屋久島沖のオスプレイ墜落、環境への影響は?…400万円かけた調査で「水質汚染なし」 待たされた漁業者安堵

〈関連〉2023年11月30日、墜落したオスプレイの機体の一部とみられる漂流物を引き揚げる漁師=屋久島町の安房港

 鹿児島県屋久島沖で昨年11月に発生した米軍輸送機オスプレイ事故で、防衛省九州防衛局は23日、屋久島漁協の要望を受け現場周辺海域で進めていた水質調査結果を公表した。「環境汚染や健康への悪影響はない」と結論付けた。

 同局によると、約400万円かけ、屋久島空港近くの沿岸部など計5地点で調査。採取した海水からカドミウムなど26項目を、底質調査は堆積土砂から12項目を調べ、いずれも異常はなかった。
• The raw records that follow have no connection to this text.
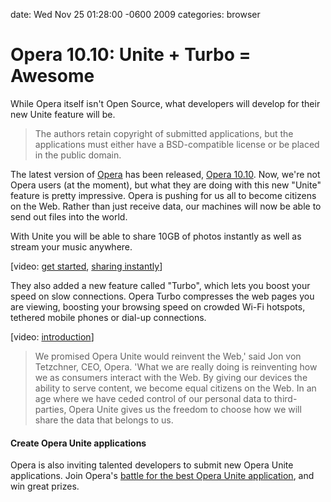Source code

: date: Wed Nov 25 01:28:00 -0600 2009
categories: browser

#  Opera 10.10: Unite + Turbo = Awesome

While Opera itself isn't Open Source, what developers will develop for their new Unite feature will be.

> The authors retain copyright of submitted applications, but the applications must either have a BSD-compatible license or be placed in the public domain.

The latest version of [Opera](http://www.opera.com/) has been released, [Opera 10.10](http://www.opera.com/browser/). Now, we're not Opera users (at the moment), but what they are doing with this new "Unite" feature is pretty impressive. Opera is pushing for us all to become citizens on the Web. Rather than just receive data, our machines will now be able to send out files into the world.

With Unite you will be able to share 10GB of photos instantly as well as stream your music anywhere.

[video: [get started](http://www.youtube.com/watch?v=zeoHVeBwIsY), [sharing instantly](http://www.youtube.com/watch?v=2Wk570sqzqc)]

They also added a new feature called "Turbo", which lets you boost your speed on slow connections. Opera Turbo compresses the web pages you are viewing, boosting your browsing speed on crowded Wi-Fi hotspots, tethered mobile phones or dial-up connections.

[video: [introduction](http://www.youtube.com/watch?v=CYnYAtguXkM)]

> We promised Opera Unite would reinvent the Web,' said Jon von Tetzchner, CEO, Opera. 'What we are really doing is reinventing how we as consumers interact with the Web. By giving our devices the ability to serve content, we become equal citizens on the Web. In an age where we have ceded control of our personal data to third-parties, Opera Unite gives us the freedom to choose how we will share the data that belongs to us.

#### Create Opera Unite applications

Opera is also inviting talented developers to submit new Opera Unite applications. Join Opera's [battle for the best Opera Unite application](http://my.opera.com/community/blog/2009/10/23/battle-for-the-best-opera-unite-applications), and win great prizes.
周辺海域で採れたキダイなど5種類と他地域の食用魚介を比較した調査でも差はなかった。

 報告は3月中にまとめるとしていたが、「3月末まで調査した後、分析や確認をした」と説明。南日本新聞の取材に対し、漁業補償について「関係者に損害状況を聞きながら作業を進めており、早期支払いを目指す。今後も地元の要望に適切に対応し不安や懸念の払拭(ふっしょく)に努める」とした。

 同局の職員が同日、漁協、屋久島町、県庁を訪れ結果を報告。漁協の羽生隆行組合長(73)は「調査結果が長く知らされず不安だったが、水質に問題がないと聞き安堵(あんど)した」。荒木耕治町長は「一区切りではあるが、今後も地元の声にしっかり耳を傾けてほしい」と話した。

 航空機には放射性物質が使用されオスプレイのエンジン点火装置にも使われている。防衛省は「希ガスなので水や食品に蓄積されない」と説明。機体の残骸も「発生当初に米側から汚染や人体への影響がないとの回答を得た」としている。

 事故は昨年11月29日に発生。米軍は搭乗員全8人の死亡を認定し7人の遺体を収容。機体の大部分と飛行状況などを記録した「ブラックボックス」を回収し今年1月、不明者1人の捜索と機体回収を打ち切った。